--- WHAT IS NEEDED ---
The output should be the line containing "my_module.my_variable" and every later line of the records, exactly as written, and nothing else.

━━━ DATA SUPPLIED

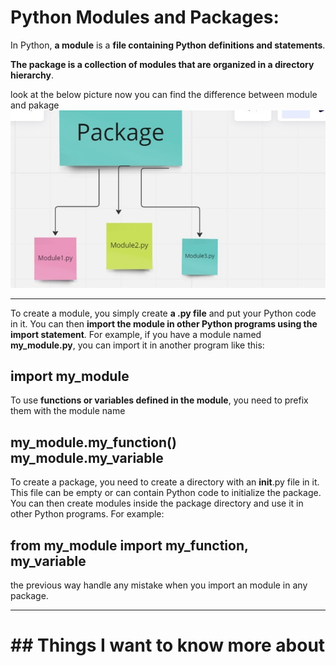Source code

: # Python Modules and Packages:

In Python, **a module** is a **file containing Python definitions and statements**.

 **The package is a collection of modules that are organized in a directory hierarchy**.

look at the below picture 
now you can find the difference between module and pakage
![](module.jpg)
*******
To create a module, you simply create **a .py file** and put your Python code in it. You can then **import the module in other Python programs using the import statement**. For example, if you have a module named **my_module.py**, you can import it in another program like this:

import my_module
----

To use **functions or variables defined in the module**, you need to prefix them with the module name

my_module.my_function()
my_module.my_variable
----
To create a package, you need to create a directory with an __init__.py file in it. This file can be empty or can contain Python code to initialize the package. You can then create modules inside the package directory and use it in other Python programs. For example:

from my_module import my_function, my_variable
-----
the previous way handle any mistake when you import an module in any package.
****
# ## Things I want to know more about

━━━━━━

--- EXERCISE OUTPUT ---
my_module.my_variable
----
To create a package, you need to create a directory with an __init__.py file in it. This file can be empty or can contain Python code to initialize the package. You can then create modules inside the package directory and use it in other Python programs. For example:

from my_module import my_function, my_variable
-----
the previous way handle any mistake when you import an module in any package.
****
# ## Things I want to know more about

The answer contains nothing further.